Antwone Fisher Does a Disservice to a Serviceman's Psychological Struggle

Review By Ian Grey

First off, yes, Denzel can direct, although he's more inclined to the
stodgy earnestness of Norman Jewison than the grit of Spike Lee (both
have directed Washington in the past). His intentions with his
topic--the radical childhood abuse suffered by the real Antwone
Fisher, who also wrote this fictionalized account--are impeccable.
It's good that the film, as far as it goes, exists. It's lousy that
it settles for misleading panaceas and a subject-degrading Hollywood
ending.

We meet the movie Fisher (Derek Luke), a young African-American man,
while he's stationed on a Navy aircraft carrier in San Diego. His
childhood trauma manifests via unmanageable rage--a hint of racist
spew from another sailor, and he's busting heads. In lieu of the
brig, he's ordered to see Dr. Davenport (Washington), a Navy
psychiatrist with a quietly disintegrating marriage.

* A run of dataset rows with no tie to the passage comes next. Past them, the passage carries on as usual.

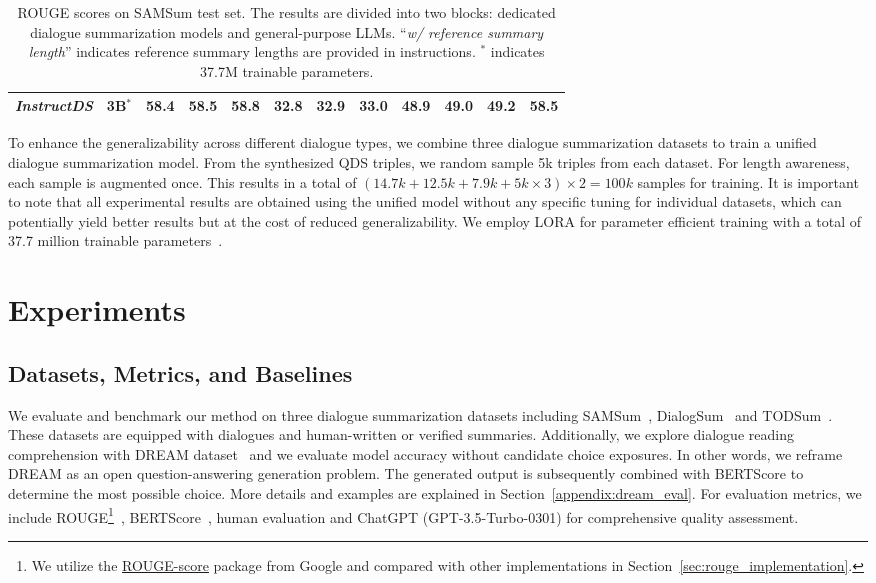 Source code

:\documentclass[11pt]{article}
\begin{document}
\begin{table*}[t]
\begin{adjustbox}{width=1.00\textwidth,center}
\begin{tabular}{| l c | c  c  c | c  c  c | c  c  c | c | }
        \emph{InstructDS} & 3B$^*$ & \textbf{58.4} & 58.5 & 58.8 & \textbf{32.8} & 32.9 & 33.0 & \textbf{48.9} & 49.0 & 49.2 & \textbf{58.5} \\
        \bottomrule
        \end{tabular}
        \end{adjustbox}
        \caption{ROUGE scores on SAMSum test set. The results are divided into two blocks: dedicated dialogue summarization models and general-purpose LLMs. ``\emph{w/ reference summary length}'' indicates reference summary lengths are provided in instructions. $^*$ indicates 37.7M trainable parameters.}
        \label{tab:samsum_results}
    \end{table*}


        To enhance the generalizability across different dialogue types, we combine three dialogue summarization datasets to train a unified dialogue summarization model. From the synthesized QDS triples, we random sample 5k triples from each dataset. For length awareness, each sample is augmented once. This results in a total of $(14.7k+12.5k+7.9k+5k\times3)\times2=100k$ samples for training. It is important to note that all experimental results are obtained using the unified model without any specific tuning for individual datasets, which can potentially yield better results but at the cost of reduced generalizability. We employ LORA for parameter efficient training with a total of 37.7 million trainable parameters~\cite{hu2022lora}.


\section{Experiments}

    \subsection{Datasets, Metrics, and Baselines}

        We evaluate and benchmark our method on three dialogue summarization datasets including SAMSum~\cite{gliwa-etal-2019-samsum}, DialogSum~\cite{chen-etal-2021-dialogsum} and TODSum~\cite{zhao2021todsum}. These datasets are equipped with dialogues and human-written or verified summaries. Additionally, we explore dialogue reading comprehension with DREAM dataset~\cite{sun-etal-2019-dream} and we evaluate model accuracy without candidate choice exposures. In other words, we reframe DREAM as an open question-answering generation problem. The generated output is subsequently combined with BERTScore to determine the most possible choice. More details and examples are explained in Section~\ref{appendix:dream_eval}. For evaluation metrics, we include ROUGE\footnote{We utilize the \href{https://pypi.org/project/rouge-score/0.1.2/}{ROUGE-score} package from Google and compared with other implementations in Section~\ref{sec:rouge_implementation}.}~\cite{lin-2004-rouge}, BERTScore~\cite{bert-score}, human evaluation and ChatGPT (GPT-3.5-Turbo-0301) for comprehensive quality assessment.
\end{document}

Davenport guides him through the nightmare process of recalling the
events that will lead to his psychological reintegration (the murder
of his father, abandonment by his mother, systematic
degradation/beatings of his foster mother, repeated rape by a
babysitter, and homelessness at age 17). He meets a sweet girl named
Cheryl (Joy Bryant) who's willing to do whatever it takes. Everything
you think is going to happen, happens: Davenport's relationship with
Fisher allows him to deal with his own issues; Fisher and Cheryl
become intimate; Fisher confronts and defeats his demons.

What's admirable is how far Washington is willing to go in his
depictions of Fisher's godawful upbringing, his explorations of child
abuse as a form of African-American rage turned in on itself, and his
understanding of the cyclical nature of violence. Until its final
descent into dishonest wish fulfillment, the film offers some teasing
moments that suggest Washington understands the need for urban
realism a la Abel Ferrara, even while his lesser instincts are
compelled to resort to the comfort-compulsive fantasyland resolutions
of Steven Spielberg.

The scenes set in the Cleveland of Fisher's boyhood are the real,
ghastly deal, filmed by cinematographer Philippe Rousselot in a
color-drained manner that emphasizes their absolute unsuitability for
human habitation. Washington finds a horrific motif for transferred
self-loathing when foster mother Mrs. Tate (Novella Nelson) refuses
to call young Antwone by his actual name, substituting instead the
"n-word" anytime she addresses him. Washington also shows elegant
discretion in his depiction of the boy's first rape, which doesn't at
all soften the horror of his violation. And a brief scene where
Fisher confronts the mother (Viola Davis) we've been led to assume is
monstrous reveals her to instead be discomfortingly human.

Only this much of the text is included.